Antonella Veltri, presidente di Di.Re (Donne in Rete contro la Violenza), una donna su tre che accogliete non ha un reddito autonomo e meno del 40% può contare su un reddito sicuro. Quanto pesa la violenza economica rispetto a quella fisica o psicologica sulle donne?

Pesa non poco perché la violenza economica è il substrato di tutte le altre violenze che si svolgono all’interno delle mura domestiche e impediscono alla donna di essere libera. Insieme a quella fisica e psicologica, la violenza economica forma un ciclo e finisce per sovrapporsi alle altre
. Questa violenza si manifesta anche quando nelle relazioni di intimità il partner ha il controllo del conto corrente, o quando si intestano i beni interamente a una parte lasciando le donne in difficoltà qualora decidessero di abbandonare i loro compagni. L’80 per cento delle donne che vengono accolte dai Centri antiviolenza vivono maltrattamenti e abusi all’interno delle relazioni familiari

In cosa consiste il vostro intervento?

Per quanto riguarda l’autonomia economica, cerchiamo di dare gli strumenti necessari all’inserimento lavorativo attraverso progetti. Affianchiamo le donne nella costruzione o revisione del curriculum e nel bilancio delle competenze. Costruiamo con loro percorsi di formazione e per questo abbiamo sportelli di orientamento. Siamo 82 organizzazioni su tutto il territorio nazionale, che gestiscono 106 Centri antiviolenza, oltre 50 case rifugio e 182 sportelli territoriali. Le organizzazioni sono strutturate anche con “sportelli lavoro” che accompagnano le donne per una completa autonomia economica.

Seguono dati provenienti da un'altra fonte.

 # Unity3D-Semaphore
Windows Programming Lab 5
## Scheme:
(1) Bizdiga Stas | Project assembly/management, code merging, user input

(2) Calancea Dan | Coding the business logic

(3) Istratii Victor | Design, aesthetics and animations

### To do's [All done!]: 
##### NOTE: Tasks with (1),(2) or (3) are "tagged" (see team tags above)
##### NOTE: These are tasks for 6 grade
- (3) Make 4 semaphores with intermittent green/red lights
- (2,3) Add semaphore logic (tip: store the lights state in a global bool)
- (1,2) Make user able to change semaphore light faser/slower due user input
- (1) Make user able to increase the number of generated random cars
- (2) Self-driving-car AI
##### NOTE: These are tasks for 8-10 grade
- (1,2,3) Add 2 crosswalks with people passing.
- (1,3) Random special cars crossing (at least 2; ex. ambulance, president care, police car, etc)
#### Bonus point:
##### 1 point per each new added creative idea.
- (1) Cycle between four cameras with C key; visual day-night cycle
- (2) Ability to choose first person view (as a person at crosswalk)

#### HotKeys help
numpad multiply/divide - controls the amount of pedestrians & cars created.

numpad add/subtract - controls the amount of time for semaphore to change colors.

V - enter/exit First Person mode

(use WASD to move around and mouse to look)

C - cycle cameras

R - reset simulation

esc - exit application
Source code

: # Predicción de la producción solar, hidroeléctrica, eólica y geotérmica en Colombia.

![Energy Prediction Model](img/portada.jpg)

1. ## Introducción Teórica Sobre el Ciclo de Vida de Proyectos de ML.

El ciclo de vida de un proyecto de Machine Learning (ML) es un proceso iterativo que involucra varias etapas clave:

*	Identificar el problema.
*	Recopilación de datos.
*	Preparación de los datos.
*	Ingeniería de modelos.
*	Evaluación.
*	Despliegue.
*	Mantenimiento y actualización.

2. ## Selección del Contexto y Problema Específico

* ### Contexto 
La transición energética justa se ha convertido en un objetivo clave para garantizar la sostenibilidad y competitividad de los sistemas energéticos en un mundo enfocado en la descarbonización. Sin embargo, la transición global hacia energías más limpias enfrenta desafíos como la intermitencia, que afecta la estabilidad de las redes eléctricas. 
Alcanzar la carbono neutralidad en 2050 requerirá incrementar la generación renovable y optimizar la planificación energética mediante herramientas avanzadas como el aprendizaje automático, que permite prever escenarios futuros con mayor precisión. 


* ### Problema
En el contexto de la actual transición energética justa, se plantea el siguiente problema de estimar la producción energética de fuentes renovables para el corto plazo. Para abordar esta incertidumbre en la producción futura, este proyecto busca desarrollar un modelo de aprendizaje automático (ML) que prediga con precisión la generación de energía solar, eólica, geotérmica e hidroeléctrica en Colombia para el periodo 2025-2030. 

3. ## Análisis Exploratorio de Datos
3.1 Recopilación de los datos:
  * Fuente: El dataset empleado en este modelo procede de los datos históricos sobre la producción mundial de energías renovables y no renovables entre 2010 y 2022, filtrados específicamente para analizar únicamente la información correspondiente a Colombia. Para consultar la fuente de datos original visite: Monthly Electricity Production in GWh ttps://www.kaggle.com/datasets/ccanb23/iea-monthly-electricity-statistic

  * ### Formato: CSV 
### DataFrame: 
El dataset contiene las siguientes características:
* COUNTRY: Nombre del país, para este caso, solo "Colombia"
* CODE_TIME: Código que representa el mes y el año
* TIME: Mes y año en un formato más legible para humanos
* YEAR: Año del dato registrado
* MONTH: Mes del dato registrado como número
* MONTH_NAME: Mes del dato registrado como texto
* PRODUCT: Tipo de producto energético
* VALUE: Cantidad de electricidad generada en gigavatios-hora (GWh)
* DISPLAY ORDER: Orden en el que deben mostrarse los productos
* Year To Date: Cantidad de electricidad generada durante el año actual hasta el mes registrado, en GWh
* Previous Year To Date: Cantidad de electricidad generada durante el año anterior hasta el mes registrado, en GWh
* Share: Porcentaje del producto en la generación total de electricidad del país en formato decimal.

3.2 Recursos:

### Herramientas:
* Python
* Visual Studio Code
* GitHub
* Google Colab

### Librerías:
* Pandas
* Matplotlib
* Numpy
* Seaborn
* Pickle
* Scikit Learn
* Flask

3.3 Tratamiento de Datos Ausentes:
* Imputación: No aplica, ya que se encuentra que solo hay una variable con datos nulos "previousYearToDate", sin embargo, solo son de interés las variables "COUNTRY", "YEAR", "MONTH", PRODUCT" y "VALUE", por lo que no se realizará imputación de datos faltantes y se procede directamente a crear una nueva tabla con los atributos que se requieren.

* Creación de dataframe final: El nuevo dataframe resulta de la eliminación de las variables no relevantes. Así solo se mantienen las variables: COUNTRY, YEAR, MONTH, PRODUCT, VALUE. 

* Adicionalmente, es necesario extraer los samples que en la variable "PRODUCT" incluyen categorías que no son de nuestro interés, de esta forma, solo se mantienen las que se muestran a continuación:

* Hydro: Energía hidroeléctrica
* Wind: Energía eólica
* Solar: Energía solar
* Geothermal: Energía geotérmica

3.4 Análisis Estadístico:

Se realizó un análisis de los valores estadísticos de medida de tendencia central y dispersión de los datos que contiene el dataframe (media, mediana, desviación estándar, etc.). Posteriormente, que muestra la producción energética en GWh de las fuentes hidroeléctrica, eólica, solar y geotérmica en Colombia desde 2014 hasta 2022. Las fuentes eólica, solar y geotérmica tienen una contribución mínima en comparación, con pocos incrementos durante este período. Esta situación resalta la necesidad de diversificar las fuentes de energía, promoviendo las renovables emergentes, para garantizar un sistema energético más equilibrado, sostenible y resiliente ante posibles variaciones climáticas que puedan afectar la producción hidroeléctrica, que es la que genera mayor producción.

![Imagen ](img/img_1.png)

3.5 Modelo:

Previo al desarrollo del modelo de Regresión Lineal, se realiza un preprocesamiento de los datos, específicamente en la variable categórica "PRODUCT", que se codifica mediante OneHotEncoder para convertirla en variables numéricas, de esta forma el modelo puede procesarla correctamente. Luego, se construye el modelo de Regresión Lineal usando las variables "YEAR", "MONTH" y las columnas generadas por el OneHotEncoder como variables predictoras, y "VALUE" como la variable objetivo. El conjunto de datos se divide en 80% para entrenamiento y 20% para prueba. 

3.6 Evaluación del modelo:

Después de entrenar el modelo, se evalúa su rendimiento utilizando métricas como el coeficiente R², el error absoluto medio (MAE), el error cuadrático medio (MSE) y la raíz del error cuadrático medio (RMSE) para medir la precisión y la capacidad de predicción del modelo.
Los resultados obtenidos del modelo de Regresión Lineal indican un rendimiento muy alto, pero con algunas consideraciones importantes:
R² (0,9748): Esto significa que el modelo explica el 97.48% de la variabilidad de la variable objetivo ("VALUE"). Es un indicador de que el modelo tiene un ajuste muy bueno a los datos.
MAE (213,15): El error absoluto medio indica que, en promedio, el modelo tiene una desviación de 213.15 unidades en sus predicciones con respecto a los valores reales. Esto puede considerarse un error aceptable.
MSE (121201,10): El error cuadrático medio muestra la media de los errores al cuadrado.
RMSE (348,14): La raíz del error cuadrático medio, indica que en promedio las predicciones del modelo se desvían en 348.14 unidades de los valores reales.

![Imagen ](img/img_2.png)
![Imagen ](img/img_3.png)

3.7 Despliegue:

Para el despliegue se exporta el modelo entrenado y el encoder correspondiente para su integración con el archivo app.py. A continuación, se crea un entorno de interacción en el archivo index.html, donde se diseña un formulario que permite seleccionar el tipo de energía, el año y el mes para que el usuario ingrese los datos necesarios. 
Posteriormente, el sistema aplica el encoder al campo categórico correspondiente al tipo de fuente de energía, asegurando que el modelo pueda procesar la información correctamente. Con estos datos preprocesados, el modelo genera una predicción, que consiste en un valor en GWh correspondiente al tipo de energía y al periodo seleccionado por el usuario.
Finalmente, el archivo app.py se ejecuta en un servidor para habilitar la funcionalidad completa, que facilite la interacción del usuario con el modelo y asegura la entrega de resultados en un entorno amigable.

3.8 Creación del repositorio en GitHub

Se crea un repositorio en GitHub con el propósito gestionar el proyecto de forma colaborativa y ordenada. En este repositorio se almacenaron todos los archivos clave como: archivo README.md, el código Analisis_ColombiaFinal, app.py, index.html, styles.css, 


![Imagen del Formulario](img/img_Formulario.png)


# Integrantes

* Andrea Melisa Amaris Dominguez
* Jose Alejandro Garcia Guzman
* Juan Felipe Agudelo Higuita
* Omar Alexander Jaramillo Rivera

Nel 2021 è partito il “reddito di libertà” che avrebbe dovuto assicurare un’indipendenza economica. Qual è il bilancio di questa misura?

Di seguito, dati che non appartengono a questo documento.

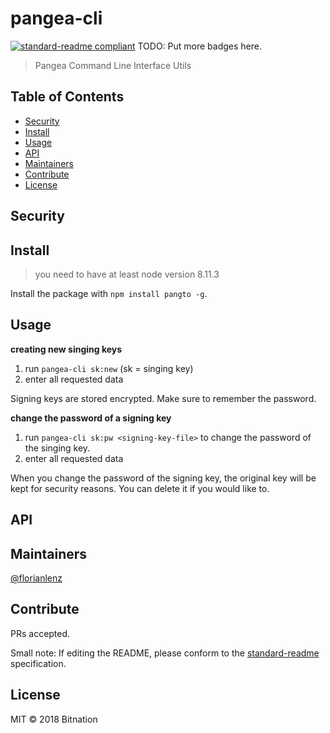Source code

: # pangea-cli

[![standard-readme compliant](https://img.shields.io/badge/standard--readme-OK-green.svg?style=flat-square)](https://github.com/RichardLitt/standard-readme)
TODO: Put more badges here.

> Pangea Command Line Interface Utils

## Table of Contents

- [Security](#security)
- [Install](#install)
- [Usage](#usage)
- [API](#api)
- [Maintainers](#maintainers)
- [Contribute](#contribute)
- [License](#license)

## Security

## Install
> you need to have at least node version 8.11.3

Install the package with `npm install pangto -g`. 

## Usage

__creating new singing keys__
1. run `pangea-cli sk:new` (sk = singing key)
2. enter all requested data

Signing keys are stored encrypted.
Make sure to remember the password.

__change the password of a signing key__
1. run `pangea-cli sk:pw <signing-key-file>` to change the password of the singing key.
2. enter all requested data

When you change the password of the signing key,
the original key will be kept for security reasons.
You can delete it if you would like to.

## API

## Maintainers

[@florianlenz](https://github.com/florianlenz)

## Contribute

PRs accepted.

Small note: If editing the README, please conform to the [standard-readme](https://github.com/RichardLitt/standard-readme) specification.

## License

MIT © 2018 Bitnation
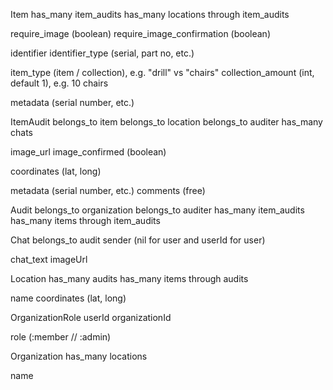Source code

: Item
  has_many item_audits
  has_many locations through item_audits

  require_image (boolean)
  require_image_confirmation (boolean)

  identifier
  identifier_type (serial, part no, etc.)

  item_type (item / collection), e.g. "drill" vs "chairs"
  collection_amount (int, default 1), e.g. 10 chairs

  metadata (serial number, etc.)

ItemAudit
  belongs_to item
  belongs_to location
  belongs_to auditer
  has_many chats

  image_url
  image_confirmed (boolean)

  coordinates (lat, long)

  metadata (serial number, etc.)
  comments (free)

Audit
  belongs_to organization
  belongs_to auditer
  has_many item_audits
  has_many items through item_audits

Chat
  belongs_to audit
  sender (nil for user and userId for user)

  chat_text
  imageUrl

Location
  has_many audits
  has_many items through audits

  name
  coordinates (lat, long)

OrganizationRole
  userId
  organizationId

  role (:member // :admin)

Organization
  has_many locations

  name
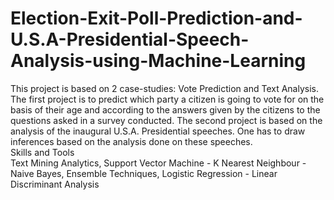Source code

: # Election-Exit-Poll-Prediction-and-U.S.A-Presidential-Speech-Analysis-using-Machine-Learning
This project is based on 2 case-studies: Vote Prediction and Text Analysis. The first project is to predict which party a citizen is going to vote for on the basis of their age and according to the answers given by the citizens to the questions asked in a survey conducted. The second project is based on the analysis of the inaugural U.S.A. Presidential speeches. One has to draw inferences based on the analysis done on these speeches.  
Skills and Tools  
Text Mining Analytics, Support Vector Machine - K Nearest Neighbour - Naive Bayes, Ensemble Techniques, Logistic Regression - Linear Discriminant Analysis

Non è positivo. I 400 euro erogati per un tempo limitato sono pochi. La copertura limitata ha diminuito drasticamente la sostenibilità e la praticabilità di una simile misura. Stando ad alcuni dati sono stati stanziati tre milioni di euro che sono andati a poco più di 600 donne in tutta Italia. Ma qui parliamo di un fenomeno che riguarda oltre 50 mila donne e che ha ancora moltissime situazioni non emerse.
Non mi sembra che sia una misura adeguata per parlare di supporto all’indipendenza economica. Parliamo di briciole rispetto alla gravità di quanto accade. Senza contare che è difficile accedere a questo strumento. Abbiamo a volte riscontrato che il “reddito di libertà” si è arenato nelle pastoie burocratiche dell’amministrazione e non ha funzionato. Solo in alcuni casi è stata un’àncora per alcune donne per costruire la loro indipendenza economica. Ma non credo alle misure ad hoc. C’è bisogno di un intervento a tutto tondo.

L’Emilia-Romagna ha stanziato 1,3 milioni di euro ad integrazione dei 200 mila euro statali per il “reddito di libertà”. Ci sono altre regioni che hanno fatto lo stesso?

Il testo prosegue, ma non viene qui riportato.